Davis attributed some of the decline in business to the substantial decrease in hours at the Coffeehouse, going from 24 hour service to being open 4:00 p.m. to 4:00 a.m.
In addition, some of the decline in sales can be attributed to increased competition from on-campus dining options, especially in the past year.
“There used to be a time when the Coffeehouse was the only option for students,” Cummings said. “However, now there is Lobdell, LaVerde’s, and the two restaurants on the first floor on the student center.” The MIT Card can now be used to purchase coffee at LaVerde’s Market, Arrow St. CrÊpes, and Alpine Bagel Cafe, all on the first floor of the student center.
Students mourn loss
Students have expressed surprise about the closing of the Coffeehouse. “I kind of understand the need to close it because it has not had a lot of business,” said Grace C. Lin ’05. “But at the same time, it has been a staple of MIT life. I’ve spent so many hours studying for finals there. I’m going to miss it.”
“It will be strange not having the Coffeehouse around any more. I hope they replace it with a better area that is well-lit and has comfortable seats for students to study or socialize,” said Lewei A. Lin ’05. “Students definitely need a better place, that has coffee, to study for finals.”
In addition, the loss of the Coffeehouse means the loss of student jobs. Last term, the Coffeehouse employed 15 students; in the past, it had employed as many as 30.
Competition hastened closing
The Coffeehouse is a student-run organization, and Cummings said he discovered that they were not necessarily equipped to deal with the extreme competition they were facing and needed further “mentoring.”
“We need to come up with a plan or model that will teach students how to run a competitive business,” Cummings said. “That is a prime component for any student-run management organization because we need to keep them competitive as other dining options become available.”
Davis said convenience was also a factor. “It also seems that students don’t want to come all the way up to the third floor because of the restaurants and other dining options more readily accessible on the first and second floor,” she said.
New use for space unknown
The spring term will be a time for the CAC and DSL to discuss ways to replace the Coffeehouse with another facility. “We want to use the next term as a reinvention period for creating a new business plan,” Davis said.

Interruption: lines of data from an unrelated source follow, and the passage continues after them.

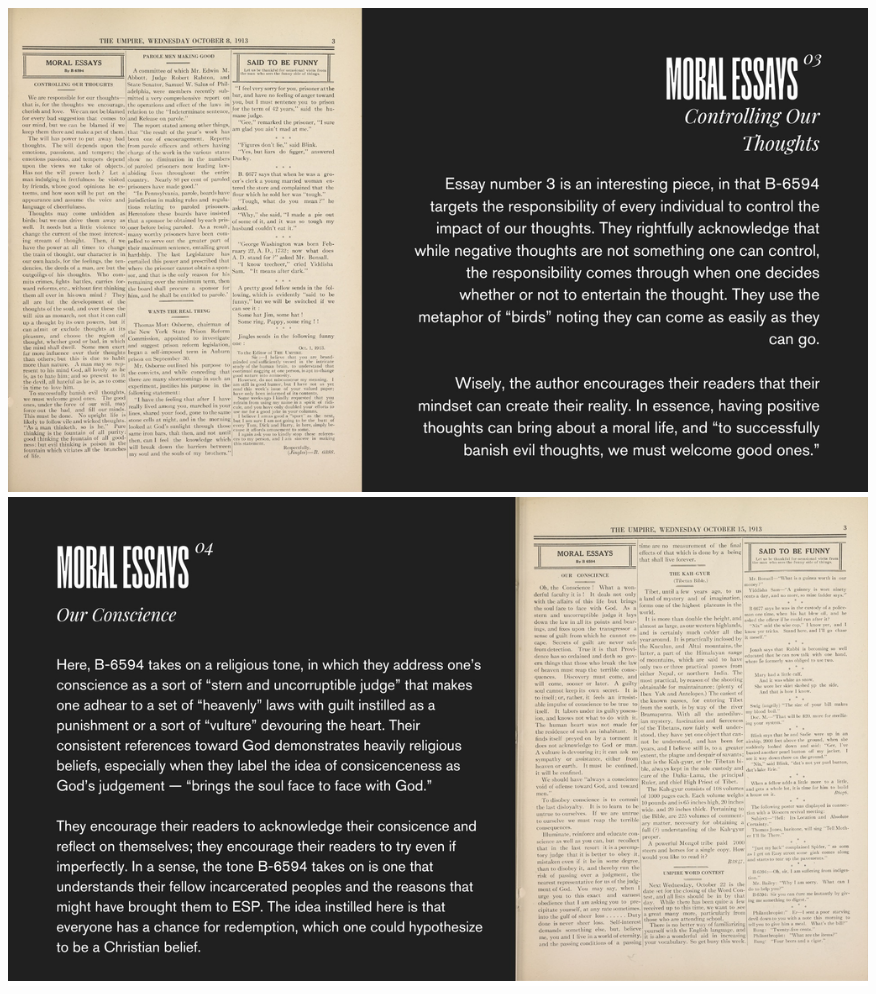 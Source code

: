   <img src="/assets/img/ker7.jpeg" style="width: 100%;">
  <img src="/assets/img/ker8.jpeg" style="width: 100%;"> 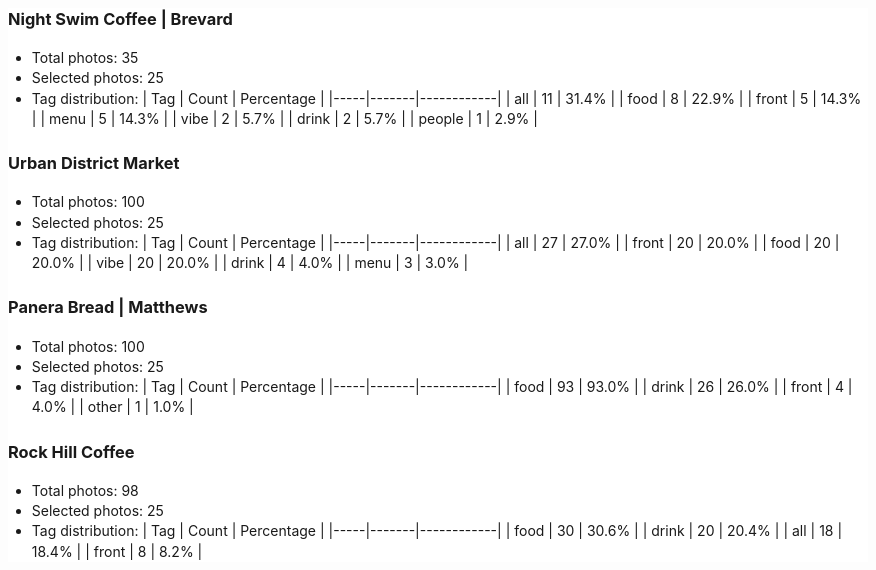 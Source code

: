 ### Night Swim Coffee | Brevard
- Total photos: 35
- Selected photos: 25
- Tag distribution:
  | Tag | Count | Percentage |
  |-----|-------|------------|
  | all | 11 | 31.4% |
  | food | 8 | 22.9% |
  | front | 5 | 14.3% |
  | menu | 5 | 14.3% |
  | vibe | 2 | 5.7% |
  | drink | 2 | 5.7% |
  | people | 1 | 2.9% |

### Urban District Market
- Total photos: 100
- Selected photos: 25
- Tag distribution:
  | Tag | Count | Percentage |
  |-----|-------|------------|
  | all | 27 | 27.0% |
  | front | 20 | 20.0% |
  | food | 20 | 20.0% |
  | vibe | 20 | 20.0% |
  | drink | 4 | 4.0% |
  | menu | 3 | 3.0% |

### Panera Bread | Matthews
- Total photos: 100
- Selected photos: 25
- Tag distribution:
  | Tag | Count | Percentage |
  |-----|-------|------------|
  | food | 93 | 93.0% |
  | drink | 26 | 26.0% |
  | front | 4 | 4.0% |
  | other | 1 | 1.0% |

### Rock Hill Coffee
- Total photos: 98
- Selected photos: 25
- Tag distribution:
  | Tag | Count | Percentage |
  |-----|-------|------------|
  | food | 30 | 30.6% |
  | drink | 20 | 20.4% |
  | all | 18 | 18.4% |
  | front | 8 | 8.2% |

“We’re hoping that the new facility will be student-run. However, the CAC is considering outside involvement to aid in the management aspect,” she said. “We’re clearly starting with a blank slate. The students and administration hope to come up with a business plan together.”
According to Ward Ganger, dining manager for the CAC, “efforts to replace the Coffeehouse are still being discussed.”
“The area will continue to be used as a student space, but it might not be a solely student-run operation,” Ganger said.